Importing important libraries

In [1]:
import numpy as np
import pandas as pd
import nltk
from nltk.corpus import stopwords
nltk.download('stopwords')
nltk.download('punkt')
from nltk.tokenize import word_tokenize
from sklearn.feature_extraction.text import CountVectorizer
from sklearn.model_selection import train_test_split
from sklearn import svm

[nltk_data] Downloading package stopwords to /root/nltk_data...
[nltk_data]   Unzipping corpora/stopwords.zip.
[nltk_data] Downloading package punkt to /root/nltk_data...
[nltk_data]   Unzipping tokenizers/punkt.zip.


In [2]:
review_data = pd.read_csv('/content/drive/MyDrive/Colab Notebooks/Task1/movie review.csv', names=['rating','tag','review'])
review_data.head()

Unnamed: 0,rating,tag,review
0,2,Great CD,My lovely Pat has one of the GREAT voices of h...
1,2,One of the best game music soundtracks - for a...,Despite the fact that I have only played a sma...
2,1,Batteries died within a year ...,I bought this charger in Jul 2003 and it worke...
3,2,"works fine, but Maha Energy is better",Check out Maha Energy's website. Their Powerex...
4,2,Great for the non-audiophile,Reviewed quite a bit of the combo players and ...


In [3]:
review_data.shape

(400000, 3)

Sampling of dataset

In [4]:
sampling_interval = 10

num_rows = len(review_data)

sampled_data = pd.DataFrame(columns=['rating','tag','review'])

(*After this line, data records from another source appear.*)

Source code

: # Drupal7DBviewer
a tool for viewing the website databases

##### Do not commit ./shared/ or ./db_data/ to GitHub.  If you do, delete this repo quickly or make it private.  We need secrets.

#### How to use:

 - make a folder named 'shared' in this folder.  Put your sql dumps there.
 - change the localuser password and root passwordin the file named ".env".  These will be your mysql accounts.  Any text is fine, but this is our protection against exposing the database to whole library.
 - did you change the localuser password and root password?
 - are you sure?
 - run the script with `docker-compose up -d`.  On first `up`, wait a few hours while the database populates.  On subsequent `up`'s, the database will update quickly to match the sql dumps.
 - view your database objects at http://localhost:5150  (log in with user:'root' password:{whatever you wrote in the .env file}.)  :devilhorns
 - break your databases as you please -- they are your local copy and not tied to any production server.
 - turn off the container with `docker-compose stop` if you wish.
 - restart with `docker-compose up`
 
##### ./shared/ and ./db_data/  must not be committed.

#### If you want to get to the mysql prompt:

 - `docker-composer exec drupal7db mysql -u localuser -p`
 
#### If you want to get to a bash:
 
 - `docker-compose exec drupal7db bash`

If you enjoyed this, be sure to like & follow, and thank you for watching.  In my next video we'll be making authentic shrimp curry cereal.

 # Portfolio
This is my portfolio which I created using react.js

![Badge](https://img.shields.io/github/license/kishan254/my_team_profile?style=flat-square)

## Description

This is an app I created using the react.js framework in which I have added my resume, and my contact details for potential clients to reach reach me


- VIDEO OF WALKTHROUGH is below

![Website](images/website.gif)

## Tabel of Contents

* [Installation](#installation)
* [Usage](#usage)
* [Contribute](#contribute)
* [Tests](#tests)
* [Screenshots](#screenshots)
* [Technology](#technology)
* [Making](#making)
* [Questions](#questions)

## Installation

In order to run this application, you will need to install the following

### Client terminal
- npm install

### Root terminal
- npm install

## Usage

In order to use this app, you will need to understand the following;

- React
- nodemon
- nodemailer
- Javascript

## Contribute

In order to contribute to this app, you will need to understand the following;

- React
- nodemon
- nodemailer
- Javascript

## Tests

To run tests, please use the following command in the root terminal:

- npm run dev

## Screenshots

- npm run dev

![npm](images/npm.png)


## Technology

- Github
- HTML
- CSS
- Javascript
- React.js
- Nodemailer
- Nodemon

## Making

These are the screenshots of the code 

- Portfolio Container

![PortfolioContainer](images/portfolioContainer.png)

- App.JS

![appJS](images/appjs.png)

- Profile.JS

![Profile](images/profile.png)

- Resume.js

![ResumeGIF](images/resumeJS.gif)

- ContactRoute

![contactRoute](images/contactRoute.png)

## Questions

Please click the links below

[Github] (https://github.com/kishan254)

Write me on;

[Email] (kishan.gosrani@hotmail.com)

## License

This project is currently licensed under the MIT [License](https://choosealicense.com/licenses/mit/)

for i in range(0, num_rows, sampling_interval):
    sampled_data.loc[i] = review_data.iloc[i]
print(sampled_data.shape)

(40000, 3)


Creating new column with name 'sentiment'

In [5]:
#create a new column named sentiment and for rating = 1 'negative' is assigned and for rating = 2 'positive' is assigned in sentiment column

sampled_data['sentiment'] = sampled_data['rating'].apply(lambda x: 'negative' if x == 1 else 'positive')
sampled_data.head()

Unnamed: 0,rating,tag,review,sentiment
0,2,Great CD,My lovely Pat has one of the GREAT voices of h...,positive
10,2,Great book for travelling Europe,"I currently live in Europe, and this is the bo...",positive
20,1,Long and boring,"I've read this book with much expectation, it ...",negative
30,2,This is the all time best book!,This is the all time best book. She mentoins i...,positive
40,2,WeiB FOREVER!,This is a great CD!! I love WeiB Kreuz!! The a...,positive


Preprocessing text data

In [6]:
# tokenize review column

def tokenize_reviews(text):
  tokens = nltk.word_tokenize(text)
  return tokens

sampled_data['tokenized_review'] = sampled_data['review'].apply(tokenize_reviews)
sampled_data.head()

Unnamed: 0,rating,tag,review,sentiment,tokenized_review
0,2,Great CD,My lovely Pat has one of the GREAT voices of h...,positive,"[My, lovely, Pat, has, one, of, the, GREAT, vo..."
10,2,Great book for travelling Europe,"I currently live in Europe, and this is the bo...",positive,"[I, currently, live, in, Europe, ,, and, this,..."
20,1,Long and boring,"I've read this book with much expectation, it ...",negative,"[I, 've, read, this, book, with, much, expecta..."
30,2,This is the all time best book!,This is the all time best book. She mentoins i...,positive,"[This, is, the, all, time, best, book, ., She,..."
40,2,WeiB FOREVER!,This is a great CD!! I love WeiB Kreuz!! The a...,positive,"[This, is, a, great, CD, !, !, I, love, WeiB, ..."


In [7]:
# remove stopwords from tokenized review column

stop_words = stopwords.words('english')

def remove_stopwords(tokenized_review):
  filtered_review = [word for word in tokenized_review if word not in stop_words]
  return filtered_review

sampled_data['filtered_review'] = sampled_data['tokenized_review'].apply(remove_stopwords)
sampled_data.head()

Unnamed: 0,rating,tag,review,sentiment,tokenized_review,filtered_review
0,2,Great CD,My lovely Pat has one of the GREAT voices of h...,positive,"[My, lovely, Pat, has, one, of, the, GREAT, vo...","[My, lovely, Pat, one, GREAT, voices, generati..."
10,2,Great book for travelling Europe,"I currently live in Europe, and this is the bo...",positive,"[I, currently, live, in, Europe, ,, and, this,...","[I, currently, live, Europe, ,, book, I, recom..."
20,1,Long and boring,"I've read this book with much expectation, it ...",negative,"[I, 've, read, this, book, with, much, expecta...","[I, 've, read, book, much, expectation, ,, bor..."
30,2,This is the all time best book!,This is the all time best book. She mentoins i...,positive,"[This, is, the, all, time, best, book, ., She,...","[This, time, best, book, ., She, mentoins, boo..."
40,2,WeiB FOREVER!,This is a great CD!! I love WeiB Kreuz!! The a...,positive,"[This, is, a, great, CD, !, !, I, love, WeiB, ...","[This, great, CD, !, !, I, love, WeiB, Kreuz, ..."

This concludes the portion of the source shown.